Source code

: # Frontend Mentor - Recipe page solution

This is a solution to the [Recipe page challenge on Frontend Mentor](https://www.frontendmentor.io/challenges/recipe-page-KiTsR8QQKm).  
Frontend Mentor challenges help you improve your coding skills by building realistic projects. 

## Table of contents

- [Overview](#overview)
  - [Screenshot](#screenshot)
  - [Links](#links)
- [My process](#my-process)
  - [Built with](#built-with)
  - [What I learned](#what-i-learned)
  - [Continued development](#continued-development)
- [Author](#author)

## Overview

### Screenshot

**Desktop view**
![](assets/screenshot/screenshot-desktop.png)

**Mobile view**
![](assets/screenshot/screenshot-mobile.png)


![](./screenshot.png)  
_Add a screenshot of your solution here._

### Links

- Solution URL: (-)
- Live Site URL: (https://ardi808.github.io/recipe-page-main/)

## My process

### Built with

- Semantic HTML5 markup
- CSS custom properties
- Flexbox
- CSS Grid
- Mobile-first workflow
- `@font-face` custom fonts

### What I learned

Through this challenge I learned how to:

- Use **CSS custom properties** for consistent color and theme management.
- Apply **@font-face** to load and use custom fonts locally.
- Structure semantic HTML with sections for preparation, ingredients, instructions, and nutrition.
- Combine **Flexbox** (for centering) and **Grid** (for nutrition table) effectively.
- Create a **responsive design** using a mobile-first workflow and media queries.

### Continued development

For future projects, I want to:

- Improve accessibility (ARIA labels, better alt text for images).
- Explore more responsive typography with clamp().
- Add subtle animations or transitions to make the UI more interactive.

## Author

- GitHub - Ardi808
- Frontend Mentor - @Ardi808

Problem statement:
Would you please set down the lines from the one with "- Improve accessibility" to the end of the data above, exactly and without any other lines?

Response to this task:
- Improve accessibility (ARIA labels, better alt text for images).
- Explore more responsive typography with clamp().
- Add subtle animations or transitions to make the UI more interactive.

## Author

- GitHub - Ardi808
- Frontend Mentor - @Ardi808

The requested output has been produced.